Articles
Mar 9, 2026

What Blockchain Products Get Wrong About UX

Blockchain technology offers genuine capabilities that traditional systems can't match. Most blockchain products do a terrible job of surfacing

What Blockchain Products Get Wrong About UX

I've worked on three products with significant blockchain components: 11Onze (blockchain-based savings products), Binarii Labs (enterprise blockchain infrastructure), and Cyqur (blockchain-backed cybersecurity). Across all three, the most consistent challenge was the same: how do you design a product that leverages blockchain's genuine capabilities without requiring users to understand what blockchain is?

The Jargon Problem

Blockchain product discourse is uniquely prone to jargon that excludes the mainstream users these products need to reach. 'Private keys', 'gas fees', 'smart contracts', 'consensus mechanisms' — these terms are meaningful to practitioners and alienating to everyone else.

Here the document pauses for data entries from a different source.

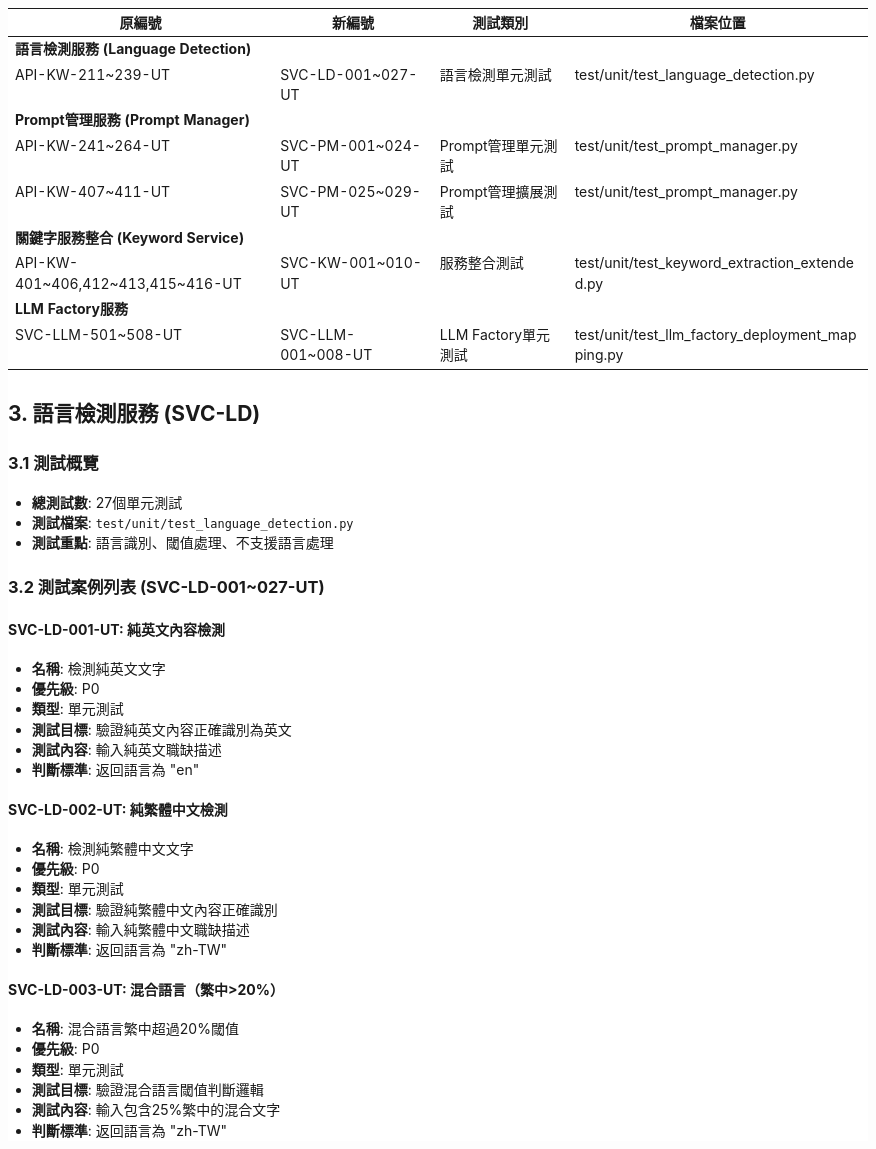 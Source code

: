 | 原編號 | 新編號 | 測試類別 | 檔案位置 |
|--------|--------|----------|----------|
| **語言檢測服務 (Language Detection)** ||||
| API-KW-211~239-UT | SVC-LD-001~027-UT | 語言檢測單元測試 | test/unit/test_language_detection.py |
| **Prompt管理服務 (Prompt Manager)** ||||
| API-KW-241~264-UT | SVC-PM-001~024-UT | Prompt管理單元測試 | test/unit/test_prompt_manager.py |
| API-KW-407~411-UT | SVC-PM-025~029-UT | Prompt管理擴展測試 | test/unit/test_prompt_manager.py |
| **關鍵字服務整合 (Keyword Service)** ||||
| API-KW-401~406,412~413,415~416-UT | SVC-KW-001~010-UT | 服務整合測試 | test/unit/test_keyword_extraction_extended.py |
| **LLM Factory服務** ||||
| SVC-LLM-501~508-UT | SVC-LLM-001~008-UT | LLM Factory單元測試 | test/unit/test_llm_factory_deployment_mapping.py |

## 3. 語言檢測服務 (SVC-LD)

### 3.1 測試概覽
- **總測試數**: 27個單元測試
- **測試檔案**: `test/unit/test_language_detection.py`
- **測試重點**: 語言識別、閾值處理、不支援語言處理

### 3.2 測試案例列表 (SVC-LD-001~027-UT)

#### SVC-LD-001-UT: 純英文內容檢測
- **名稱**: 檢測純英文文字
- **優先級**: P0
- **類型**: 單元測試
- **測試目標**: 驗證純英文內容正確識別為英文
- **測試內容**: 輸入純英文職缺描述
- **判斷標準**: 返回語言為 "en"

#### SVC-LD-002-UT: 純繁體中文檢測
- **名稱**: 檢測純繁體中文文字
- **優先級**: P0
- **類型**: 單元測試
- **測試目標**: 驗證純繁體中文內容正確識別
- **測試內容**: 輸入純繁體中文職缺描述
- **判斷標準**: 返回語言為 "zh-TW"

#### SVC-LD-003-UT: 混合語言（繁中>20%）
- **名稱**: 混合語言繁中超過20%閾值
- **優先級**: P0
- **類型**: 單元測試
- **測試目標**: 驗證混合語言閾值判斷邏輯
- **測試內容**: 輸入包含25%繁中的混合文字
- **判斷標準**: 返回語言為 "zh-TW"

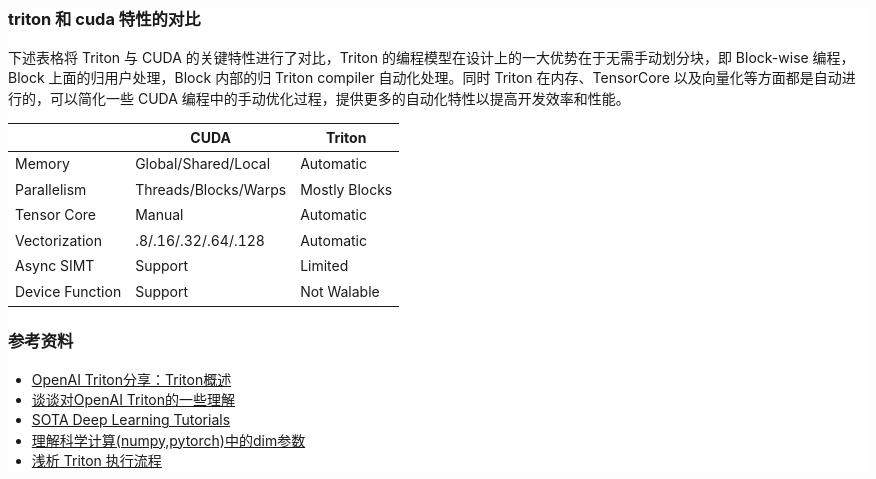 ### triton 和 cuda 特性的对比

下述表格将 Triton 与 CUDA 的关键特性进行了对比，Triton 的编程模型在设计上的一大优势在于无需手动划分块，即 Block-wise 编程，Block 上面的归用户处理，Block 内部的归 Triton compiler 自动化处理。同时 Triton 在内存、TensorCore 以及向量化等方面都是自动进行的，可以简化一些 CUDA 编程中的手动优化过程，提供更多的自动化特性以提高开发效率和性能。

|  | CUDA | Triton |
| --- | --- | --- |
| Memory | Global/Shared/Local | Automatic |
| Parallelism | Threads/Blocks/Warps | Mostly Blocks |
| Tensor Core | Manual | Automatic |
| Vectorization | .8/.16/.32/.64/.128 | Automatic |
| Async SIMT | Support | Limited |
| Device Function | Support | Not Walable |

### 参考资料

- [OpenAI Triton分享：Triton概述](https://zhuanlan.zhihu.com/p/750277836)
- [谈谈对OpenAI Triton的一些理解](https://zhuanlan.zhihu.com/p/613244988)
- [SOTA Deep Learning Tutorials](https://www.youtube.com/@sotadeeplearningtutorials9598)
- [理解科学计算(numpy,pytorch)中的dim参数](https://nymrli.top/about/)
- [浅析 Triton 执行流程](https://www.cnblogs.com/BobHuang/p/18324040#scroller-15) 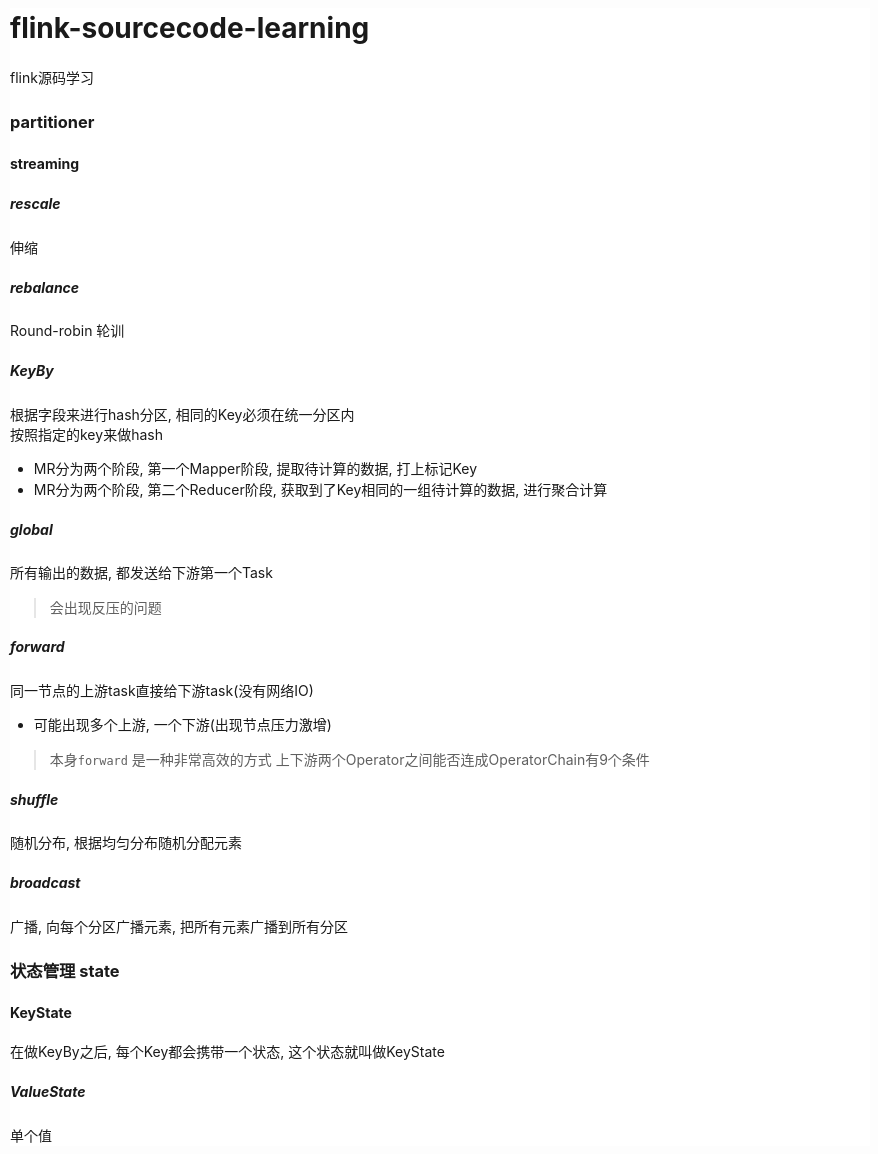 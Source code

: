 # flink-sourcecode-learning

flink源码学习

### partitioner

#### streaming

##### rescale

伸缩

##### rebalance

Round-robin 轮训

##### KeyBy

根据字段来进行hash分区, 相同的Key必须在统一分区内  
按照指定的key来做hash

* MR分为两个阶段, 第一个Mapper阶段, 提取待计算的数据, 打上标记Key
* MR分为两个阶段, 第二个Reducer阶段, 获取到了Key相同的一组待计算的数据, 进行聚合计算

##### global

所有输出的数据, 都发送给下游第一个Task


> 会出现反压的问题

##### forward

同一节点的上游task直接给下游task(没有网络IO)

* 可能出现多个上游, 一个下游(出现节点压力激增)

> 本身`forward` 是一种非常高效的方式
> 上下游两个Operator之间能否连成OperatorChain有9个条件

##### shuffle

随机分布, 根据均匀分布随机分配元素

##### broadcast

广播, 向每个分区广播元素, 把所有元素广播到所有分区

### 状态管理 state

#### KeyState

在做KeyBy之后, 每个Key都会携带一个状态, 这个状态就叫做KeyState

##### ValueState

单个值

The solution is not to educate users about blockchain. It's to translate the benefits of blockchain — transparency, immutability, verifiability, decentralisation — into outcomes that matter to real people. 'Your transaction is permanent and verifiable' communicates more to a mainstream user than 'this transaction is recorded on an immutable distributed ledger.'

The 11Onze Approach

On 11Onze, the blockchain-based savings products offered genuinely better rates and greater transparency than equivalent products at traditional banks. The design task was to communicate those benefits — better rates, verifiable terms, community ownership — without getting into the blockchain mechanics that delivered them.

The product language focused on outcomes ('your savings are working harder for you', 'you can verify exactly how your interest is calculated') rather than processes ('your savings are locked in a smart contract on the Ethereum network').

Enterprise Blockchain: A Different Problem

The Binarii Labs and Cyqur projects represented a different use case: enterprise blockchain infrastructure where the user is a technical buyer or administrator rather than a consumer.

In this context, the jargon problem inverts — enterprise buyers want to understand the technology because they're accountable for the decision to adopt it. The design challenge shifts from simplification to clarity: explaining complex technical capabilities in precise, accurate terms that help technical decision-makers make confident choices.

Principles for Blockchain UX

  • Lead with outcomes, not mechanisms. Users care what a feature does for them, not how it works.
  • Distinguish between user-visible and infrastructure-level blockchain use. If the blockchain is doing its work invisibly in the background, don't make users aware of it unless they want to be.
  • Never use blockchain as a trust signal in consumer products. It doesn't work. Trust is built through the quality of the experience, not through technology claims.